An example configuration is shown below. Under such a configuration, the financial manager’s client positions are known only to the manager while its aggregate position is known to itself and to its custodian or sub-custodian. Similarly, the CSD knows the custodian’s aggregate position but not the underlying beneficial owners of the securities – which are on the blockchain of the custodian or the sub-custodian. In effect, the privacy model is identical to the model currently in place in the financial services industry.

image0

Privacy Profiles

Blockchain privacy generally falls into 3 categories

  • Organisational

The strongest form of privacy is to organise data transmission so that data does not get passed to participants who are not permissioned to see it.

  • Cryptographic

Cryptographic schemes allow for more widely distributed data on the basis that data is encrypted in a manner which can only be read by permissioned participants. Other participants may be able to perform some useful function without decrypting the data. Such operations are called homomorphic. Whilst such schemes are provably secure at the moment, it may be possible for participants to save information and decrypt it in years to come as certain cryptographic protocols are breached.

  • Behavioral

The weakest form of privacy is practiced by many of the public blockchains. Under these schemes, all participants see everything but do not know the identity associated with any particular public key. However, identity can often be extracted using out of channel information and statistical analysis. Under such schemes, users are encouraged to adopt behavioral techniques – such as one time key use – to obscure their behavior.

SETL’s Approach

SETL has opted for the strongest privacy model where data is only distributed to parties that have a right to that data.

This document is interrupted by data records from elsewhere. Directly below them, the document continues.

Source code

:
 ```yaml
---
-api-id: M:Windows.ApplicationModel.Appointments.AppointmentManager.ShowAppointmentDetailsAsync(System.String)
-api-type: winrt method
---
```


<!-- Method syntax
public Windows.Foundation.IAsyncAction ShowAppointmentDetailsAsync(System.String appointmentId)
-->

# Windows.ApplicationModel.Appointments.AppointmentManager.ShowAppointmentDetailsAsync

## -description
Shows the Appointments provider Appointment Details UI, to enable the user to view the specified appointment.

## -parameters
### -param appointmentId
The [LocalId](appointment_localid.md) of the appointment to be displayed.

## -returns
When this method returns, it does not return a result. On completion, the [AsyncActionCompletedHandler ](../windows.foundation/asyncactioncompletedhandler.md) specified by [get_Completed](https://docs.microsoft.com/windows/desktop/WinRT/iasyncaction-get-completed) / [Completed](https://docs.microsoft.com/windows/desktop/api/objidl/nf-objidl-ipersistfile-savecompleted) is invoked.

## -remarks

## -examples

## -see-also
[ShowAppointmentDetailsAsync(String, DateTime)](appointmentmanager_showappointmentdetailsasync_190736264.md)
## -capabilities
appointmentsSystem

The scheme described above mimics and is modelled upon the existing infrastructure for maintaining ledgers of ownership. Each of the blockchains is private with all of the nodes on each chain being controlled by a single party. Transactions and balances on each of the blockchains can only be seen by the controlling party (a party might be a set of independent infrastructure providers).

Transactions between parties are transmitted in a manner that updates the intermediate ledgers of the sub-custodian, the custodian and the CSD as required. At each level, only the bulk holding of the subsequent level is maintained – again analogous to the existing approach.

The method allows for the issuer to query the location of the assets within the network with such queries being authenticated and permission being in the control of each chain.